The key to good Buffalo Wings is how you prepare them as well as the
ingredients and the handling of the wings. The most successful wings served
up here in Buffalo are what they call "Grade A Grinders." Fresh wings that
are very large and meaty. Usually, you cannot get them in a frozen
package, but can get them from a poultry dealer. Once you find them make
sure they are absolutely fresh. Wash them in cold water, split them at the
joint and remove the tips. Place them on a rack on a pan and refrigerate
overnight to let the blood and water drain out of the wings. THIS IS A REAL
KEY. Drying the wings under refrigeration will help to make them a much
crispier product, once deep fried. Next, use a deep fryer or a very heavy
deep pot with a thermometer and add the oil. Peanut oil is very good, or a
commercial product such as can be found at a restaurant cash and carry
called Mel Fry.
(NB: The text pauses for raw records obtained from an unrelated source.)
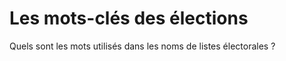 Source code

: Les mots-clés des élections
===========================

Quels sont les mots utilisés dans les noms de listes électorales ?
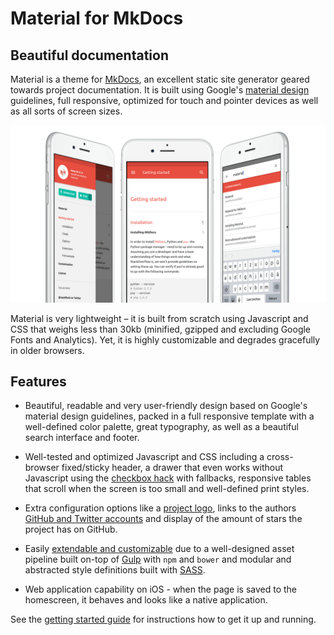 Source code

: # Material for MkDocs

## Beautiful documentation

Material is a theme for [MkDocs][], an excellent static site generator geared
towards project documentation. It is built using Google's [material design][]
guidelines, full responsive, optimized for touch and pointer devices as well
as all sorts of screen sizes.

![Material Screenshot](images/screen.png)

Material is very lightweight – it is built from scratch using Javascript and
CSS that weighs less than 30kb (minified, gzipped and excluding Google Fonts
and Analytics). Yet, it is highly customizable and degrades gracefully in older
browsers.

## Features

- Beautiful, readable and very user-friendly design based on Google's material
  design guidelines, packed in a full responsive template with a well-defined
  color palette, great typography, as well as a beautiful search interface and
  footer.

- Well-tested and optimized Javascript and CSS including a cross-browser
  fixed/sticky header, a drawer that even works without Javascript using
  the [checkbox hack][] with fallbacks, responsive tables that scroll when
  the screen is too small and well-defined print styles.

- Extra configuration options like a [project logo][], links to the authors
  [GitHub and Twitter accounts][] and display of the amount of stars the
  project has on GitHub.

- Easily [extendable and customizable][] due to a well-designed asset pipeline
  built on-top of [Gulp][] with `npm` and `bower` and modular and abstracted
  style definitions built with [SASS][].

- Web application capability on iOS - when the page is saved to the homescreen,
  it behaves and looks like a native application.

See the [getting started guide](getting-started.md) for instructions how to get
it up and running.

[MkDocs]: http://www.mkdocs.org
[material design]: https://www.google.com/design/spec/material-design
[checkbox hack]: http://tutorialzine.com/2015/08/quick-tip-css-only-dropdowns-with-the-checkbox-hack/
[project logo]: getting-started.md#adding-a-logo
[GitHub and Twitter accounts]: getting-started.md#adding-a-github-and-twitter-account
[extendable and customizable]: customization.md
[Gulp]: http://gulpjs.com
[SASS]: http://sass-lang.com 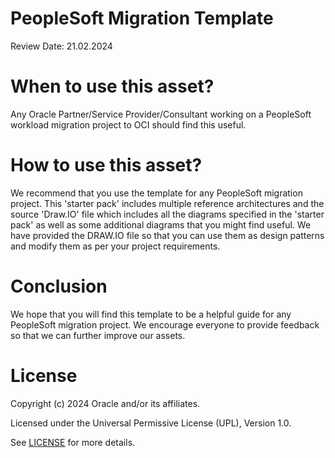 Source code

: # PeopleSoft Migration Template

Review Date: 21.02.2024

# When to use this asset?

Any Oracle Partner/Service Provider/Consultant working on a PeopleSoft workload migration project to OCI should find this useful.

# How to use this asset?

We recommend that you use the template for any PeopleSoft migration project. This 'starter pack' includes multiple reference architectures and the source 'Draw.IO' file which includes all the diagrams specified in the 'starter pack' as well as some additional diagrams that you might find useful. We have provided the DRAW.IO file so that you can use them as design patterns and modify them as per your project requirements.

# Conclusion

We hope that you will find this template to be a helpful guide for any PeopleSoft migration project. We encourage everyone to provide feedback so that we can further improve our assets.

# License

Copyright (c) 2024 Oracle and/or its affiliates.

Licensed under the Universal Permissive License (UPL), Version 1.0.

See [LICENSE](https://github.com/oracle-devrel/technology-engineering/blob/main/LICENSE) for more details.
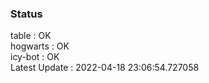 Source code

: ### Status


table : OK  
hogwarts : OK  
icy-bot : OK  
Latest Update : 2022-04-18 23:06:54.727058
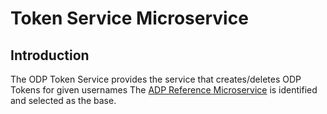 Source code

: # Token Service Microservice

## Introduction

The ODP Token Service provides the service that creates/deletes ODP Tokens for given usernames
The [ADP Reference Microservice](https://adp.ericsson.se/workinginadpframework/adp-reference-application)
is identified and selected as the base.

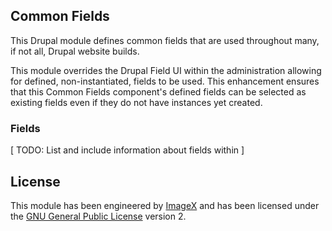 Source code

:## Common Fields

This Drupal module defines common fields that are used throughout many, if not all, Drupal website builds.

This module overrides the Drupal Field UI within the administration allowing for defined, non-instantiated, fields to be used. This enhancement ensures that this Common Fields component's defined fields can be selected as existing fields even if they do not have instances yet created.

### Fields

[ TODO: List and include information about fields within ]

## License

This module has been engineered by [ImageX](http://www.imagexmedia.com) and has been licensed under the [GNU General Public License](http://www.gnu.org/licenses/gpl-2.0.html) version 2.
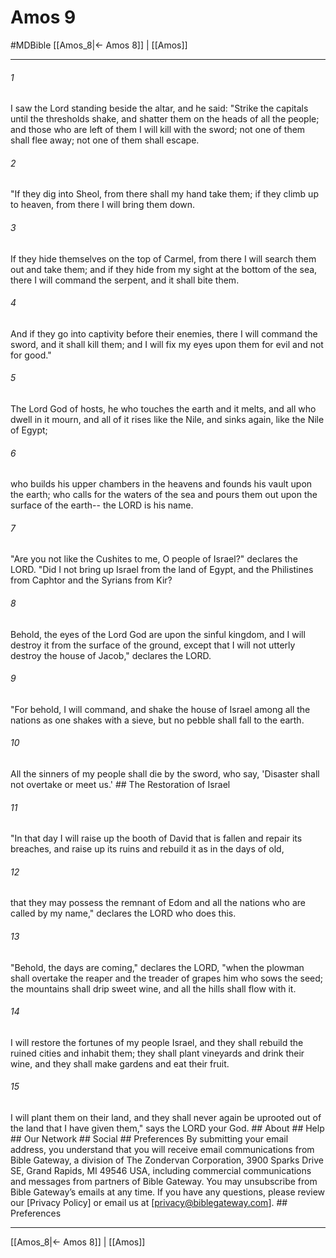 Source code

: # Amos 9
#MDBible
[[Amos_8|← Amos 8]] | [[Amos]]

***


###### 1 
I saw the Lord standing beside the altar, and he said: "Strike the capitals until the thresholds shake, and shatter them on the heads of all the people; and those who are left of them I will kill with the sword; not one of them shall flee away; not one of them shall escape. 

###### 2 
"If they dig into Sheol, from there shall my hand take them; if they climb up to heaven, from there I will bring them down. 

###### 3 
If they hide themselves on the top of Carmel, from there I will search them out and take them; and if they hide from my sight at the bottom of the sea, there I will command the serpent, and it shall bite them. 

###### 4 
And if they go into captivity before their enemies, there I will command the sword, and it shall kill them; and I will fix my eyes upon them for evil and not for good." 

###### 5 
The Lord God of hosts, he who touches the earth and it melts, and all who dwell in it mourn, and all of it rises like the Nile, and sinks again, like the Nile of Egypt; 

###### 6 
who builds his upper chambers in the heavens and founds his vault upon the earth; who calls for the waters of the sea and pours them out upon the surface of the earth-- the LORD is his name. 

###### 7 
"Are you not like the Cushites to me, O people of Israel?" declares the LORD. "Did I not bring up Israel from the land of Egypt, and the Philistines from Caphtor and the Syrians from Kir? 

###### 8 
Behold, the eyes of the Lord God are upon the sinful kingdom, and I will destroy it from the surface of the ground, except that I will not utterly destroy the house of Jacob," declares the LORD. 

###### 9 
"For behold, I will command, and shake the house of Israel among all the nations as one shakes with a sieve, but no pebble shall fall to the earth. 

###### 10 
All the sinners of my people shall die by the sword, who say, 'Disaster shall not overtake or meet us.' ## The Restoration of Israel 

###### 11 
"In that day I will raise up the booth of David that is fallen and repair its breaches, and raise up its ruins and rebuild it as in the days of old, 

###### 12 
that they may possess the remnant of Edom and all the nations who are called by my name," declares the LORD who does this. 

###### 13 
"Behold, the days are coming," declares the LORD, "when the plowman shall overtake the reaper and the treader of grapes him who sows the seed; the mountains shall drip sweet wine, and all the hills shall flow with it. 

###### 14 
I will restore the fortunes of my people Israel, and they shall rebuild the ruined cities and inhabit them; they shall plant vineyards and drink their wine, and they shall make gardens and eat their fruit. 

###### 15 
I will plant them on their land, and they shall never again be uprooted out of the land that I have given them," says the LORD your God. ## About ## Help ## Our Network ## Social ## Preferences By submitting your email address, you understand that you will receive email communications from Bible Gateway, a division of The Zondervan Corporation, 3900 Sparks Drive SE, Grand Rapids, MI 49546 USA, including commercial communications and messages from partners of Bible Gateway. You may unsubscribe from Bible Gateway&rsquo;s emails at any time. If you have any questions, please review our [Privacy Policy] or email us at [privacy@biblegateway.com]. ## Preferences

***

[[Amos_8|← Amos 8]] | [[Amos]]
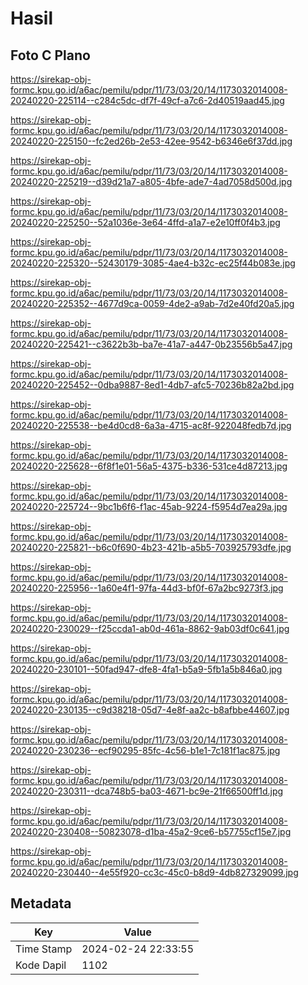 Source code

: # Hasil

## Foto C Plano

https://sirekap-obj-formc.kpu.go.id/a6ac/pemilu/pdpr/11/73/03/20/14/1173032014008-20240220-225114--c284c5dc-df7f-49cf-a7c6-2d40519aad45.jpg

https://sirekap-obj-formc.kpu.go.id/a6ac/pemilu/pdpr/11/73/03/20/14/1173032014008-20240220-225150--fc2ed26b-2e53-42ee-9542-b6346e6f37dd.jpg

https://sirekap-obj-formc.kpu.go.id/a6ac/pemilu/pdpr/11/73/03/20/14/1173032014008-20240220-225219--d39d21a7-a805-4bfe-ade7-4ad7058d500d.jpg

https://sirekap-obj-formc.kpu.go.id/a6ac/pemilu/pdpr/11/73/03/20/14/1173032014008-20240220-225250--52a1036e-3e64-4ffd-a1a7-e2e10ff0f4b3.jpg

https://sirekap-obj-formc.kpu.go.id/a6ac/pemilu/pdpr/11/73/03/20/14/1173032014008-20240220-225320--52430179-3085-4ae4-b32c-ec25f44b083e.jpg

https://sirekap-obj-formc.kpu.go.id/a6ac/pemilu/pdpr/11/73/03/20/14/1173032014008-20240220-225352--4677d9ca-0059-4de2-a9ab-7d2e40fd20a5.jpg

https://sirekap-obj-formc.kpu.go.id/a6ac/pemilu/pdpr/11/73/03/20/14/1173032014008-20240220-225421--c3622b3b-ba7e-41a7-a447-0b23556b5a47.jpg

https://sirekap-obj-formc.kpu.go.id/a6ac/pemilu/pdpr/11/73/03/20/14/1173032014008-20240220-225452--0dba9887-8ed1-4db7-afc5-70236b82a2bd.jpg

https://sirekap-obj-formc.kpu.go.id/a6ac/pemilu/pdpr/11/73/03/20/14/1173032014008-20240220-225538--be4d0cd8-6a3a-4715-ac8f-922048fedb7d.jpg

https://sirekap-obj-formc.kpu.go.id/a6ac/pemilu/pdpr/11/73/03/20/14/1173032014008-20240220-225628--6f8f1e01-56a5-4375-b336-531ce4d87213.jpg

https://sirekap-obj-formc.kpu.go.id/a6ac/pemilu/pdpr/11/73/03/20/14/1173032014008-20240220-225724--9bc1b6f6-f1ac-45ab-9224-f5954d7ea29a.jpg

https://sirekap-obj-formc.kpu.go.id/a6ac/pemilu/pdpr/11/73/03/20/14/1173032014008-20240220-225821--b6c0f690-4b23-421b-a5b5-703925793dfe.jpg

https://sirekap-obj-formc.kpu.go.id/a6ac/pemilu/pdpr/11/73/03/20/14/1173032014008-20240220-225956--1a60e4f1-97fa-44d3-bf0f-67a2bc9273f3.jpg

https://sirekap-obj-formc.kpu.go.id/a6ac/pemilu/pdpr/11/73/03/20/14/1173032014008-20240220-230029--f25ccda1-ab0d-461a-8862-9ab03df0c641.jpg

https://sirekap-obj-formc.kpu.go.id/a6ac/pemilu/pdpr/11/73/03/20/14/1173032014008-20240220-230101--50fad947-dfe8-4fa1-b5a9-5fb1a5b846a0.jpg

https://sirekap-obj-formc.kpu.go.id/a6ac/pemilu/pdpr/11/73/03/20/14/1173032014008-20240220-230135--c9d38218-05d7-4e8f-aa2c-b8afbbe44607.jpg

https://sirekap-obj-formc.kpu.go.id/a6ac/pemilu/pdpr/11/73/03/20/14/1173032014008-20240220-230236--ecf90295-85fc-4c56-b1e1-7c181f1ac875.jpg

https://sirekap-obj-formc.kpu.go.id/a6ac/pemilu/pdpr/11/73/03/20/14/1173032014008-20240220-230311--dca748b5-ba03-4671-bc9e-21f66500ff1d.jpg

https://sirekap-obj-formc.kpu.go.id/a6ac/pemilu/pdpr/11/73/03/20/14/1173032014008-20240220-230408--50823078-d1ba-45a2-9ce6-b57755cf15e7.jpg

https://sirekap-obj-formc.kpu.go.id/a6ac/pemilu/pdpr/11/73/03/20/14/1173032014008-20240220-230440--4e55f920-cc3c-45c0-b8d9-4db827329099.jpg


## Metadata

| Key        | Value               |
| ---------- | ------------------- |
| Time Stamp | 2024-02-24 22:33:55 |
| Kode Dapil | 1102                |



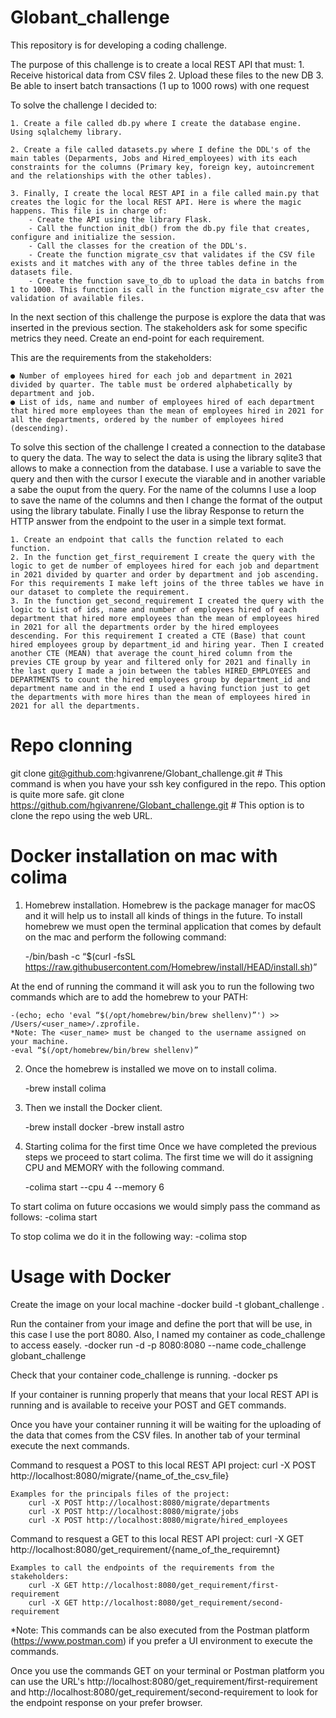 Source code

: # Globant_challenge
This repository is for developing a coding challenge.

The purpose of this challenge is to create a local REST API that must:
    1. Receive historical data from CSV files
    2. Upload these files to the new DB
    3. Be able to insert batch transactions (1 up to 1000 rows) with one request

To solve the challenge I decided to:

    1. Create a file called db.py where I create the database engine. Using sqlalchemy library.

    2. Create a file called datasets.py where I define the DDL's of the main tables (Deparments, Jobs and Hired_employees) with its each constraints for the columns (Primary key, foreign key, autoincrement and the relationships with the other tables).

    3. Finally, I create the local REST API in a file called main.py that creates the logic for the local REST API. Here is where the magic happens. This file is in charge of:
        - Create the API using the library Flask.
        - Call the function init_db() from the db.py file that creates, configure and initialize the session.
        - Call the classes for the creation of the DDL's.
        - Create the function migrate_csv that validates if the CSV file exists and it matches with any of the three tables define in the datasets file.
        - Create the function save_to_db to upload the data in batchs from 1 to 1000. This function is call in the function migrate_csv after the validation of available files.


In the next section of this challenge the purpose is explore the data that was inserted in the previous section. The stakeholders ask
for some specific metrics they need. Create an end-point for each requirement.

This are the requirements from the stakeholders:

    ● Number of employees hired for each job and department in 2021 divided by quarter. The table must be ordered alphabetically by department and job.
    ● List of ids, name and number of employees hired of each department that hired more employees than the mean of employees hired in 2021 for all the departments, ordered by the number of employees hired (descending).

To solve this section of the challenge I created a connection to the database to query the data. The way to select the data is using the library sqlite3 that allows to make a connection from the database. I use a variable to save the query and then with the cursor I execute the viarable and in another variable a sabe the ouput from the query. For the name of the columns I use a loop to save the name of the columns and then I change the format of the output using the library tabulate. Finally I use the libray Response to return the HTTP answer from the endpoint to the user in a simple text format.

    1. Create an endpoint that calls the function related to each function.
    2. In the function get_first_requirement I create the query with the logic to get de number of employees hired for each job and department in 2021 divided by quarter and order by department and job ascending. For this requirements I make left joins of the three tables we have in our dataset to complete the requirement. 
    3. In the function get_second_requirement I created the query with the logic to List of ids, name and number of employees hired of each department that hired more employees than the mean of employees hired in 2021 for all the departments order by the hired employees descending. For this requirement I created a CTE (Base) that count hired employees group by department_id and hiring year. Then I created another CTE (MEAN) that average the count_hired column from the previes CTE group by year and filtered only for 2021 and finally in the last query I made a join between the tables HIRED_EMPLOYEES and DEPARTMENTS to count the hired employees group by department_id and department name and in the end I used a having function just to get the departments with more hires than the mean of employees hired in 2021 for all the departments.


# Repo clonning
git clone git@github.com:hgivanrene/Globant_challenge.git # This command is when you have your ssh key configured in the repo. This option is quite more safe.
git clone https://github.com/hgivanrene/Globant_challenge.git # This option is to clone the repo using the web URL.


# Docker installation on mac with colima

1. Homebrew installation.
Homebrew is the package manager for macOS and it will help us to install all kinds of things in the future.
To install homebrew we must open the terminal application that comes by default on the mac and perform the following command:

    -/bin/bash -c “$(curl -fsSL https://raw.githubusercontent.com/Homebrew/install/HEAD/install.sh)”

At the end of running the command it will ask you to run the following two commands which are to add the homebrew to your PATH:

    -(echo; echo 'eval “$(/opt/homebrew/bin/brew shellenv)”') >> /Users/<user_name>/.zprofile.
    *Note: The <user_name> must be changed to the username assigned on your machine.
    -eval “$(/opt/homebrew/bin/brew shellenv)”

2. Once the homebrew is installed we move on to install colima.

    -brew install colima

3. Then we install the Docker client.

    -brew install docker
    -brew install astro

4. Starting colima for the first time
Once we have completed the previous steps we proceed to start colima. The first time we will do it assigning CPU and
MEMORY with the following command.

    -colima start --cpu 4 --memory 6

To start colima on future occasions we would simply pass the command as follows:
    -colima start

To stop colima we do it in the following way:
    -colima stop


# Usage with Docker

Create the image on your local machine
    -docker build -t globant_challenge .

Run the container from your image and define the port that will be use, in this case I use the port 8080. Also, I named my container as code_challenge to access easely.
    -docker run -d -p 8080:8080 --name code_challenge globant_challenge

Check that your container code_challenge is running.
    -docker ps

If your container is running properly that means that your local REST API is running and is available to receive your POST and GET commands.

Once you have your container running it will be waiting for the uploading of the data that comes from the CSV files. In another tab of your terminal execute the next commands.

Command to resquest a POST to this local REST API project:
    curl -X POST http://localhost:8080/migrate/{name_of_the_csv_file}

    Examples for the principals files of the project:
        curl -X POST http://localhost:8080/migrate/departments
        curl -X POST http://localhost:8080/migrate/jobs
        curl -X POST http://localhost:8080/migrate/hired_employees


Command to resquest a GET to this local REST API project:
    curl -X GET http://localhost:8080/get_requirement/{name_of_the_requiremnt}

    Examples to call the endpoints of the requirements from the stakeholders:
        curl -X GET http://localhost:8080/get_requirement/first-requirement
        curl -X GET http://localhost:8080/get_requirement/second-requirement

*Note: This commands can be also executed from the Postman platform (https://www.postman.com) if you prefer a UI environment to execute the commands.

Once you use the commands GET on your terminal or Postman platform you can use the URL's http://localhost:8080/get_requirement/first-requirement and http://localhost:8080/get_requirement/second-requirement to look for the endpoint response on your prefer browser. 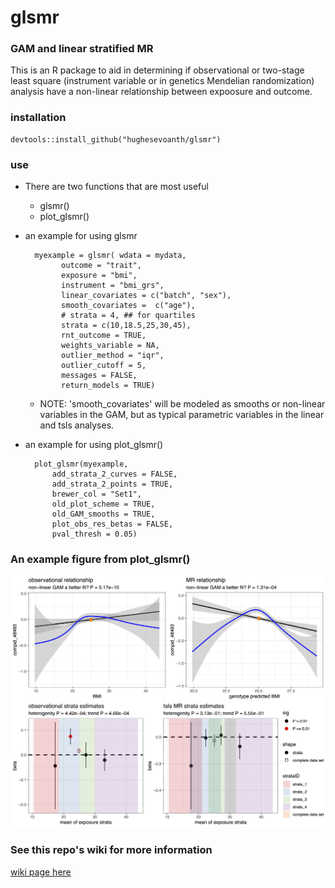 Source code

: # glsmr

### GAM and linear stratified MR

This is an R package to aid in determining if observational or two-stage least square (instrument variable or in genetics Mendelian randomization) analysis have a non-linear relationship between expoosure and outcome. 

### installation

	devtools::install_github("hughesevoanth/glsmr")

### use
	
- There are two functions that are most useful
	- glsmr()
	- plot_glsmr()
	
- an example for using glsmr
       	
		myexample = glsmr( wdata = mydata,
	          outcome = "trait",
	          exposure = "bmi",
	          instrument = "bmi_grs",
	          linear_covariates = c("batch", "sex"),
	          smooth_covariates =  c("age"),
	          # strata = 4, ## for quartiles
	          strata = c(10,18.5,25,30,45),
	          rnt_outcome = TRUE,
	          weights_variable = NA,
	          outlier_method = "iqr",
	          outlier_cutoff = 5,
	          messages = FALSE,
	          return_models = TRUE)
	

	- NOTE: 'smooth_covariates' will be modeled as smooths or non-linear variables in the GAM, but as typical parametric variables in the linear and tsls analyses. 
          
- an example for using plot_glsmr()
		
		plot_glsmr(myexample,
			add_strata_2_curves = FALSE,
			add_strata_2_points = TRUE,
			brewer_col = "Set1",
			old_plot_scheme = TRUE,
			old_GAM_smooths = TRUE,
			plot_obs_res_betas = FALSE,
		  	pval_thresh = 0.05)


### An example figure from plot_glsmr()

![](figures/plot_v3.png)

### See this repo's wiki for more information

[wiki page here](https://github.com/hughesevoanth/glsmr/wiki)



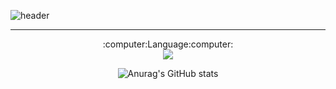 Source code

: ![header](https://capsule-render.vercel.app/api?height=300&text=Welcome&&fontSize=80&&animation=fadeIn&&type=waving&color=gradient&section=header&desc=Kkubuck's_github&fontAlignY=40)
  
  
---
<div align="center">
  :computer:Language:computer:  
    <br/>
  
  <img src="https://img.shields.io/badge/Python-3776AB?style=for-the-badge&logo=Python&logoColor=white"> 
  <br>
  
![Anurag's GitHub stats](https://github-readme-stats.vercel.app/api?username=Kkubuck&theme=vue&&show_icons=true)
</div>


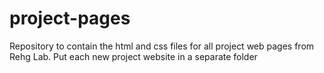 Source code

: # project-pages
Repository to contain the html and css files for all project web pages from Rehg Lab.
Put each new project website in a separate folder
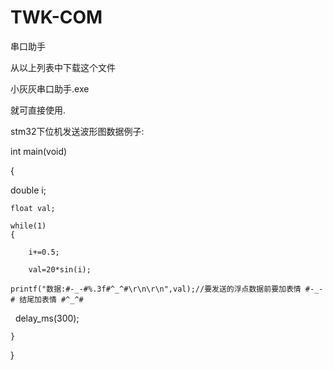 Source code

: 
# TWK-COM
串口助手

从以上列表中下载这个文件

小灰灰串口助手.exe 

就可直接使用.

stm32下位机发送波形图数据例子:

int main(void)

{	

  double i;
  
	float val;
	
	while(1)
	{
	
        i+=0.5;
   
        val=20*sin(i);
   
	printf("数据:#-_-#%.3f#^_^#\r\n\r\n",val);//要发送的浮点数据前要加表情 #-_-# 结尾加表情 #^_^# 
	 
        delay_ms(300);
   
	}	 
	
}

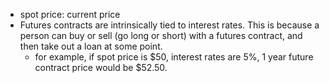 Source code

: * spot price: current price
* Futures contracts are intrinsically tied to interest rates. This is because a person can buy or sell (go long or short) with a futures contract, and then take out a loan at some point.
  - for example, if spot price is $50, interest rates are 5%, 1 year future contract price would be $52.50.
Heat the oil up SLOWLY, to 365F, and depending on the size
of the fryer, deep fry the dry wings 6-8 minutes in small batches, until
thoroughly done and golden brown. Hold the cooked wings in a warm oven if
necessary. A combination of melted margarine and hot sauce in the ratio of
1 part margarine to 3 parts hot sauce will add the right zing. The key here
is to add just enough sauce to coat the wings - the more sauce you add, the
hotter they will be. For the very brave, 1 part margarine to 3 parts hot
sauce and 1 part Tabasco is referred to as "Suicidal Wings" by the late and
dear Don Bellissimo, who owned the Anchor Bar. Working quickly, place the
deep fried wings in a large bowl and add the sauce mixture, shaking to coat
them. There are many good hot sauces to use; the one they use is either
Durkee Franks Red Hot Sauce or Wingers Original, again found in a
restaurant cash and carry. Celery sticks and chunky blue cheese dressing
(Ken's Buffalo Style Blue Cheese is a popular one) and plenty of napkins.